* WHAT YOU WILL DO
Could you copy each line of the entries that contains "also"?

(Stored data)

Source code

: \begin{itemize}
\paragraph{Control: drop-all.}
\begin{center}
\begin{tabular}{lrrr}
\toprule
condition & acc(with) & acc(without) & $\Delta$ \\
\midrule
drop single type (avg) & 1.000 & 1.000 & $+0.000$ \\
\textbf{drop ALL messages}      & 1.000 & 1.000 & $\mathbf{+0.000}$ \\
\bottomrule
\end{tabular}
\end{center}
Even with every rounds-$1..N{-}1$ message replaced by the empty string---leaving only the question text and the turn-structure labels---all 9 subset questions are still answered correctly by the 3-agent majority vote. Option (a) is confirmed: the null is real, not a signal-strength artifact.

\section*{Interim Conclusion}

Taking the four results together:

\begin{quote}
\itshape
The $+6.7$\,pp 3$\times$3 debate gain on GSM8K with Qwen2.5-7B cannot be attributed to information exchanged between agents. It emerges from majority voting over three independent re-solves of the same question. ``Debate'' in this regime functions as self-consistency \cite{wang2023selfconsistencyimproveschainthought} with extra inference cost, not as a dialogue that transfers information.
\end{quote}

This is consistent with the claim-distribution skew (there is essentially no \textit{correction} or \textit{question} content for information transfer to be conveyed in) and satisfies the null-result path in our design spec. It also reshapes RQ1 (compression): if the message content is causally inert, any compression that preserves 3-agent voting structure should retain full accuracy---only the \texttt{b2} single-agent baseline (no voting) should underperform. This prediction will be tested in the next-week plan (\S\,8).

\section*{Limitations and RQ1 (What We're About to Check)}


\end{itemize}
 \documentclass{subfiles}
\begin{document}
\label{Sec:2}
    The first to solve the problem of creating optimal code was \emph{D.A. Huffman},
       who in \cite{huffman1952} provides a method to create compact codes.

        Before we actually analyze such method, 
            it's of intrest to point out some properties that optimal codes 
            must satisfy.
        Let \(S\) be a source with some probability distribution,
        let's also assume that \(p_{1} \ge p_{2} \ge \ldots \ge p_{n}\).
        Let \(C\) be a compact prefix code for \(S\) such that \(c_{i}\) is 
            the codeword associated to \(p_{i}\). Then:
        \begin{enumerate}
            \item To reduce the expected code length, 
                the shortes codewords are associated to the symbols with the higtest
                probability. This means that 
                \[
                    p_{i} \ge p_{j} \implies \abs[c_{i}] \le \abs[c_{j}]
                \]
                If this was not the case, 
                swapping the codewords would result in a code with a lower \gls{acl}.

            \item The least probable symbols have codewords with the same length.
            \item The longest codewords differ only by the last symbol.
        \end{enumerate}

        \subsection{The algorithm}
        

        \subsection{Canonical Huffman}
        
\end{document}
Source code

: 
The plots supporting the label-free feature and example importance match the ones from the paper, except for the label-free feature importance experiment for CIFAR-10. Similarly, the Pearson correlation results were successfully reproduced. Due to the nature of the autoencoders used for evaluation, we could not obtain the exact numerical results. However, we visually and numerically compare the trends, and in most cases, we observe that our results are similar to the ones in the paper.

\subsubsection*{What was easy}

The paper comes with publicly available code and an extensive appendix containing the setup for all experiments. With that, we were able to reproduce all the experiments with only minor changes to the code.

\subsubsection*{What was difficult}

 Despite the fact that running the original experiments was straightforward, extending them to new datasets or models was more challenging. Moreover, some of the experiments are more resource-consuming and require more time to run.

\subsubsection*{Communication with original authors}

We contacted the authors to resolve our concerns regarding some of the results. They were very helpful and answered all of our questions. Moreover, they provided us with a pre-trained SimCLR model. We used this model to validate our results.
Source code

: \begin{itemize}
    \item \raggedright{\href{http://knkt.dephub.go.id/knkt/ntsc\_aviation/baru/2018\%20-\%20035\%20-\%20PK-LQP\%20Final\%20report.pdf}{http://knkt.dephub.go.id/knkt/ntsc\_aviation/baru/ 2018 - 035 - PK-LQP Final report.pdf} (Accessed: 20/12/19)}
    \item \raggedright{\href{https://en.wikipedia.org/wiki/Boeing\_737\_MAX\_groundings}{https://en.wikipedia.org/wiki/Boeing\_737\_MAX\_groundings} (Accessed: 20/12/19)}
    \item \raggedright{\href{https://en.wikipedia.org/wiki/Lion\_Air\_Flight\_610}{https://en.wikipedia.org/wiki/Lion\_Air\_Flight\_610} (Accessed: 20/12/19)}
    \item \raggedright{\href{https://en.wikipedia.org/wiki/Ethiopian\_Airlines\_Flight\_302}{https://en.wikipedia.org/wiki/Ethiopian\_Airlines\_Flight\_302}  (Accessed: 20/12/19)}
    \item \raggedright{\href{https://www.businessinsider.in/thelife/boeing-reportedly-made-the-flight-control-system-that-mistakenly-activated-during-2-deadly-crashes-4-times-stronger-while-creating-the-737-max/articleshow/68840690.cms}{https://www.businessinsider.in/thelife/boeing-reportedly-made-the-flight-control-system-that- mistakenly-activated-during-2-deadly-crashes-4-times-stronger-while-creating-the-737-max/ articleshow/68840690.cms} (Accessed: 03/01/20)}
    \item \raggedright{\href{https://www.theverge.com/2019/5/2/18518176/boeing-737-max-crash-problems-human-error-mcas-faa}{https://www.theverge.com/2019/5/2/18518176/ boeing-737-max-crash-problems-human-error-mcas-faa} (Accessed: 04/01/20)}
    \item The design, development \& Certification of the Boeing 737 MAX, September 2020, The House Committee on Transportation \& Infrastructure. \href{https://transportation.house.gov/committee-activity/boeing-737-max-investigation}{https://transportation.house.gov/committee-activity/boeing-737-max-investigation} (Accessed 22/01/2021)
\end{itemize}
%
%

* ANSWER BOX
This is consistent with the claim-distribution skew (there is essentially no \textit{correction} or \textit{question} content for information transfer to be conveyed in) and satisfies the null-result path in our design spec. It also reshapes RQ1 (compression): if the message content is causally inert, any compression that preserves 3-agent voting structure should retain full accuracy---only the \texttt{b2} single-agent baseline (no voting) should underperform. This prediction will be tested in the next-week plan (\S\,8).
        let's also assume that \(p_{1} \ge p_{2} \ge \ldots \ge p_{n}\).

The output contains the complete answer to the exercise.